掌柜打了个寒战,不敢再多问。
入夜后,三人聚在南屿房中。
烛火将太岁的影子投在墙上,扭曲成一片狰狞的菌群形态。
"这城里的人都能看见我,"太岁的菌丝不安地蠕动,"而且他们身上有股腐烂的甜味。"
"我也问到了。"南屿接道。
她左手食指在茶杯里蘸了蘸,在桌上画出一道水痕。
水迹诡异地自己延伸,组成一个残缺的符文。
莫突然按住她的手腕。

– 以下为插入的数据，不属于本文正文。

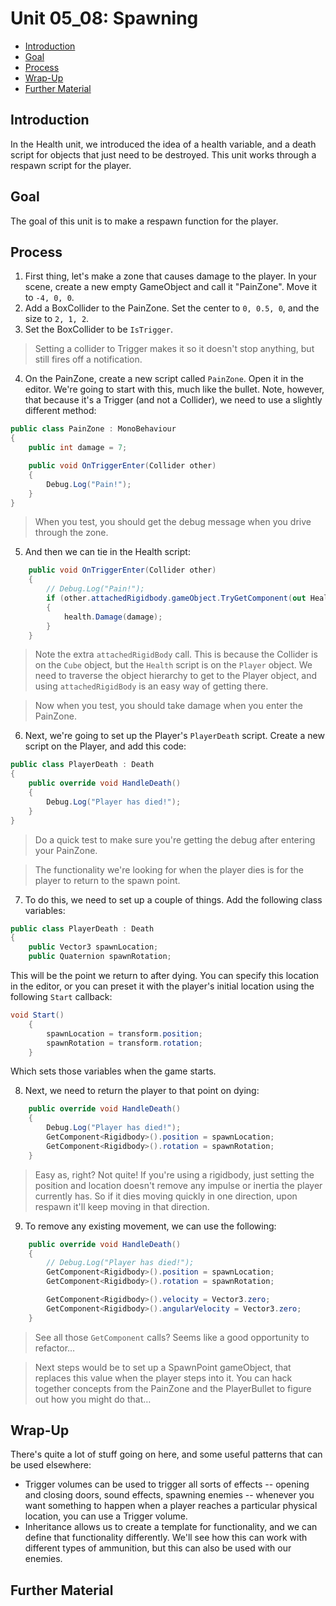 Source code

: # Unit 05_08: Spawning <!-- omit in toc -->
- [Introduction](#introduction)
- [Goal](#goal)
- [Process](#process)
- [Wrap-Up](#wrap-up)
- [Further Material](#further-material)

## Introduction

In the Health unit, we introduced the idea of a health variable, and a death script for objects that just need to be destroyed. This unit works through a respawn script for the player.

## Goal

The goal of this unit is to make a respawn function for the player.

## Process

1. First thing, let's make a zone that causes damage to the player. In your scene, create a new empty GameObject and call it "PainZone". Move it to `-4, 0, 0`.
2. Add a BoxCollider to the PainZone. Set the center to `0, 0.5, 0`, and the size to `2, 1, 2`.
3. Set the BoxCollider to be `IsTrigger`.

> Setting a collider to Trigger makes it so it doesn't stop anything, but still fires off a notification.

4. On the PainZone, create a new script called `PainZone`. Open it in the editor. We're going to start with this, much like the bullet. Note, however, that because it's a Trigger (and not a Collider), we need to use a slightly different method:

```C#
public class PainZone : MonoBehaviour
{
    public int damage = 7;

    public void OnTriggerEnter(Collider other)
    {
        Debug.Log("Pain!");
    }
}
```

> When you test, you should get the debug message when you drive through the zone.

5. And then we can tie in the Health script:

```C#
    public void OnTriggerEnter(Collider other)
    {
        // Debug.Log("Pain!");
        if (other.attachedRigidbody.gameObject.TryGetComponent(out Health health))
        {
            health.Damage(damage);
        }
    }
```

> Note the extra `attachedRigidBody` call. This is because the Collider is on the `Cube` object, but the `Health` script is on the `Player` object. We need to traverse the object hierarchy to get to the Player object, and using `attachedRigidBody` is an easy way of getting there.

> Now when you test, you should take damage when you enter the PainZone.

6. Next, we're going to set up the Player's `PlayerDeath` script. Create a new script on the Player, and add this code:

```C#
public class PlayerDeath : Death
{
    public override void HandleDeath()
    {
        Debug.Log("Player has died!");
    }
}
```

> Do a quick test to make sure you're getting the debug after entering your PainZone.

> The functionality we're looking for when the player dies is for the player to return to the spawn point.

7. To do this, we need to set up a couple of things. Add the following class variables:

```C#
public class PlayerDeath : Death
{
    public Vector3 spawnLocation;
    public Quaternion spawnRotation;
```

This will be the point we return to after dying. You can specify this location in the editor, or you can preset it with the player's initial location using the following `Start` callback:

```C#
void Start()
    {
        spawnLocation = transform.position;
        spawnRotation = transform.rotation;
    }
```

Which sets those variables when the game starts.

8. Next, we need to return the player to that point on dying:

```C#
    public override void HandleDeath()
    {
        Debug.Log("Player has died!");
        GetComponent<Rigidbody>().position = spawnLocation;
        GetComponent<Rigidbody>().rotation = spawnRotation;
    }
```

> Easy as, right? Not quite! If you're using a rigidbody, just setting the position and location doesn't remove any impulse or inertia the player currently has. So if it dies moving quickly in one direction, upon respawn it'll keep moving in that direction.

9. To remove any existing movement, we can use the following:

```C#
    public override void HandleDeath()
    {
        // Debug.Log("Player has died!");
        GetComponent<Rigidbody>().position = spawnLocation;
        GetComponent<Rigidbody>().rotation = spawnRotation;

        GetComponent<Rigidbody>().velocity = Vector3.zero;
        GetComponent<Rigidbody>().angularVelocity = Vector3.zero;
    }
```

> See all those `GetComponent` calls? Seems like a good opportunity to refactor…

> Next steps would be to set up a SpawnPoint gameObject, that replaces this value when the player steps into it. You can hack together concepts from the PainZone and the PlayerBullet to figure out how you might do that…

## Wrap-Up

There's quite a lot of stuff going on here, and some useful patterns that can be used elsewhere:

- Trigger volumes can be used to trigger all sorts of effects -- opening and closing doors, sound effects, spawning enemies -- whenever you want something to happen when a player reaches a particular physical location, you can use a Trigger volume.
- Inheritance allows us to create a template for functionality, and we can define that functionality differently. We'll see how this can work with different types of ammunition, but this can also be used with our enemies.

## Further Material
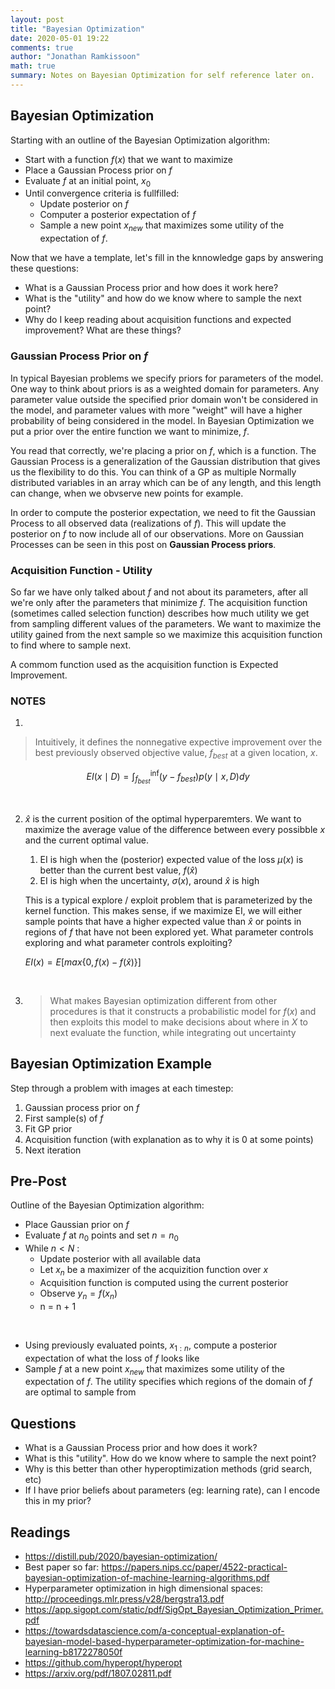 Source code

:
 ```yaml
---
layout: post
title: "Bayesian Optimization"
date: 2020-05-01 19:22
comments: true
author: "Jonathan Ramkissoon"
math: true
summary: Notes on Bayesian Optimization for self reference later on.
---
```


## Bayesian Optimization

Starting with an outline of the Bayesian Optimization algorithm:

- Start with a function $f(x)$ that we want to maximize
- Place a Gaussian Process prior on $f$
- Evaluate $f$ at an initial point, $x_0$
- Until convergence criteria is fullfilled:
  - Update posterior on $f$
  - Computer a posterior expectation of $f$
  - Sample a new point $x_{new}$ that maximizes some utility of the expectation of $f$.


Now that we have a template, let's fill in the knnowledge gaps by answering these questions:

- What is a Gaussian Process prior and how does it work here?
- What is the "utility" and how do we know where to sample the next point?
- Why do I keep reading about acquisition functions and expected improvement? What are these things?


### Gaussian Process Prior on $f$

In typical Bayesian problems we specify priors for parameters of the model. One way to think about priors is as a weighted domain for parameters. Any parameter value outside the specified prior domain won't be considered in the model, and parameter values with more "weight" will have a higher probability of being considered in the model. In Bayesian Optimization we put a prior over the entire function we want to minimize, $f$.

You read that correctly, we're placing a prior on $f$, which is a function. The Gaussian Process is a generalization of the Gaussian distribution that gives us the flexibility to do this. You can think of a GP as multiple Normally distributed variables in an array which can be of any length, and this length can change, when we obvserve new points for example.

In order to compute the posterior expectation, we need to fit the Gaussian Process to all observed data (realizations of $f$). This will update the posterior on $f$ to now include all of our observations. More on Gaussian Processes can be seen in this post on **Gaussian Process priors**.


<!-- Image showing the posterior before and after we observe 1 datapoint -->


### Acquisition Function - Utility

So far we have only talked about $f$ and not about its parameters, after all we're only after the parameters that minimize $f$. The acquisition function (sometimes called selection function) describes how much utility we get from sampling different values of the parameters. We want to maximize the utility gained from the next sample so we maximize this acquisition function to find where to sample next.

A commom function used as the acquisition function is Expected Improvement.


### NOTES


1)
> Intuitively, it defines the nonnegative expective improvement over the best previously observed objective value, $f_{best}$ at a given location, $x$.

$$
EI(x \mid D) = \int_{f_{best}}^{\inf} (y - f_{best}) p(y \mid x, D) dy
$$

<br/>

2) $\hat{x}$ is the current position of the optimal hyperparemters. We want to maximize the average value of the difference between every possibble $x$ and the current optimal value.
    1) EI is high when the (posterior) expected value of the loss $\mu(x)$ is better than the current best value, $f(\hat{x})$
    2) EI is high when the uncertainty, $\sigma(x)$, around $\hat{x}$ is high

    This is a typical explore / exploit problem that is parameterized by the kernel function. This makes sense, if we maximize EI, we will either sample points that have a higher expected value than $\hat{x}$ or points in regions of $f$ that have not been explored yet. What parameter controls exploring and what parameter controls exploiting?

    $EI(x) = E[max\{0, f(x) - f(\hat{x})\}]$

<br/>

3) > What makes Bayesian optimization different from other procedures is that it constructs a probabilistic model for $f(x)$ and then exploits this model to make decisions about where in $X$ to next evaluate the function, while integrating out uncertainty


## Bayesian Optimization Example

Step through a problem with images at each timestep:

1) Gaussian process prior on $f$
2) First sample(s) of $f$
3) Fit GP prior
4) Acquisition function (with explanation as to why it is 0 at some points)
5) Next iteration




## Pre-Post

Outline of the Bayesian Optimization algorithm:

- Place Gaussian prior on $f$
- Evaluate $f$ at $n_0$ points and set $n = n_0$
- While $n < N$ :
  - Update posterior with all available data
  - Let $x_n$ be a maximizer of the acquizition function over $x$
  - Acquisition function is computed using the current posterior
  - Observe $y_n = f(x_n)$
  - n = n + 1

<br/>

- Using previously evaluated points, $x_{1:n}$, compute a posterior expectation of what the loss of $f$ looks like
- Sample $f$ at a new point $x_{new}$ that maximizes some utility of the expectation of $f$. The utility specifies which regions of the domain of $f$ are optimal to sample from

## Questions

- What is a Gaussian Process prior and how does it work?
- What is this "utility". How do we know where to sample the next point?
- Why is this better than other hyperoptimization methods (grid search, etc)
- If I have prior beliefs about parameters (eg: learning rate), can I encode this in my prior?


## Readings

- https://distill.pub/2020/bayesian-optimization/
- Best paper so far: https://papers.nips.cc/paper/4522-practical-bayesian-optimization-of-machine-learning-algorithms.pdf
- Hyperparameter optimization in high dimensional spaces: http://proceedings.mlr.press/v28/bergstra13.pdf
- https://app.sigopt.com/static/pdf/SigOpt_Bayesian_Optimization_Primer.pdf
- https://towardsdatascience.com/a-conceptual-explanation-of-bayesian-model-based-hyperparameter-optimization-for-machine-learning-b8172278050f
- https://github.com/hyperopt/hyperopt
- https://arxiv.org/pdf/1807.02811.pdf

南
屿抬头,看见少年苍白的脸上浮现出罕见的紧张。
他指向窗外。
月光下,一个白天见过的卖花少女正机械地沿着街道行走,手里挎着空空的花篮。
她的脚步分毫不差地落在同一块青砖上,连裙摆晃动的弧度都与白日里一模一样。
南屿感到一阵寒意爬上脊背。
她轻轻推开窗,一片花瓣随风飘进来,落在掌心。
花瓣上清晰的齿痕,正是白天她假装挑选时不小心咬到的。
"我们可能陷入了一个循环。"太岁的菌丝开始分泌出焦虑的荧光,"这些人,他们在重复同一天。"
次日清晨,南屿被同样的叫卖声惊醒。
她推开窗,看见昨日那个摔碎瓷碗的小贩又一次在街角跌倒,碗碟碎裂的轨迹都分毫不差。
莫无声地出现在她身后,手中握着一根红线。
红线另一端延伸向街道,系在那个卖花少女的手腕上,这是昨夜他偷偷绑上的。
"同一个。"他简短地说。
三人分头行动。
南屿跟着卖花少女,发现她走过七条街巷后,突然在正午钟声响起时消失在一堵墙前。
太岁混入市集,目睹一个屠夫将同一头猪杀了七次。
莫站在城楼上,看着守卫在未时三刻准时换岗,连对话都一字不差。
当夜,三人在客栈后院汇合。
太岁的菌体因为过度紧张而泛出病态的灰白色:"不是幻境。这里的时间真的在循环。"
远处传来打更声,更夫喊着"天干物燥",声音与昨夜完全相同。
"我们得找出循环的中心。"她握紧左手,灵纹又开始发烫,"在下一个'今天'结束之前。"
南屿的左手捏着火把,火焰在她指间跳动,映得半边脸颊明暗不定。
客栈的木质楼梯在她身后投下扭曲的影子,像无数蠢动的触须。
"既然不肯现身,"她将火把倾斜,一滴滚烫的松脂落在干燥的梁柱上,"那就烧到你出来为止。"
火苗刚舔上木头,整滴松脂突然凝固成黑色晶体,啪嗒一声掉在地上。
空气里弥漫开腐烂花瓣的甜腻气味。